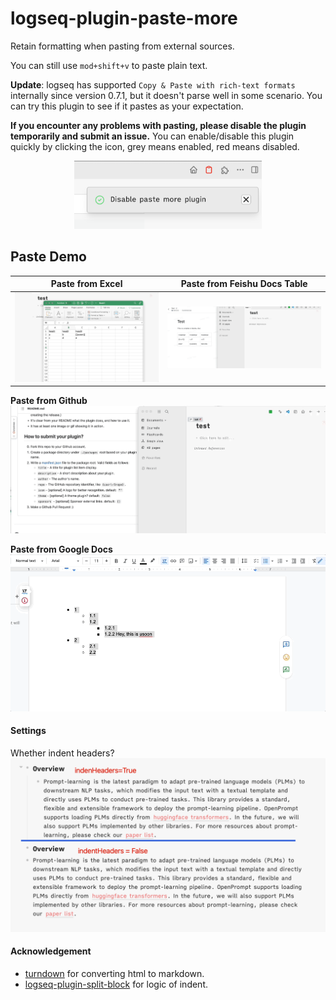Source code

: # logseq-plugin-paste-more

Retain formatting when pasting from external sources.

You can still use `mod+shift+v` to paste plain text.

**Update**: logseq has supported `Copy & Paste with rich-text formats` internally since version 0.7.1, but it doesn't parse well in some scenario. You can try this plugin to see if it pastes as your expectation.

**If you encounter any problems with pasting, please disable the plugin temporarily and submit an issue.** You can enable/disable this plugin quickly by clicking the icon, grey means enabled, red means disabled.

<p align="center">
	<img src="image/control.png" alt="drawing" width="300"/>
</p>

## Paste Demo

|           Paste from Excel           |        Paste from Feishu Docs Table         |
| :----------------------------------: | :-----------------------------------------: |
| ![Paste from Excel](image/excel.gif) | ![Paste from feishu table](image/table.gif) |

**Paste from Github**
![paste with head](image/logseq_paste.gif)

**Paste from Google Docs**
![paste with head](image/google_docs.gif)

#### Settings

Whether indent headers?
![](image/settings.png)

#### Acknowledgement

- [turndown](https://github.com/mixmark-io/turndown) for converting html to markdown.
- [logseq-plugin-split-block](https://github.com/hyrijk/logseq-plugin-split-block) for logic of indent.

■ ■ ■ ■ ■

Quote only the lines from the line containing "You can still" through the end of the listing, please, keeping both the first and the last line.

### Response box
You can still use `mod+shift+v` to paste plain text.

**Update**: logseq has supported `Copy & Paste with rich-text formats` internally since version 0.7.1, but it doesn't parse well in some scenario. You can try this plugin to see if it pastes as your expectation.

**If you encounter any problems with pasting, please disable the plugin temporarily and submit an issue.** You can enable/disable this plugin quickly by clicking the icon, grey means enabled, red means disabled.

<p align="center">
	<img src="image/control.png" alt="drawing" width="300"/>
</p>

## Paste Demo

|           Paste from Excel           |        Paste from Feishu Docs Table         |
| :----------------------------------: | :-----------------------------------------: |
| ![Paste from Excel](image/excel.gif) | ![Paste from feishu table](image/table.gif) |

**Paste from Github**
![paste with head](image/logseq_paste.gif)

**Paste from Google Docs**
![paste with head](image/google_docs.gif)

#### Settings

Whether indent headers?
![](image/settings.png)

#### Acknowledgement

- [turndown](https://github.com/mixmark-io/turndown) for converting html to markdown.
- [logseq-plugin-split-block](https://github.com/hyrijk/logseq-plugin-split-block) for logic of indent.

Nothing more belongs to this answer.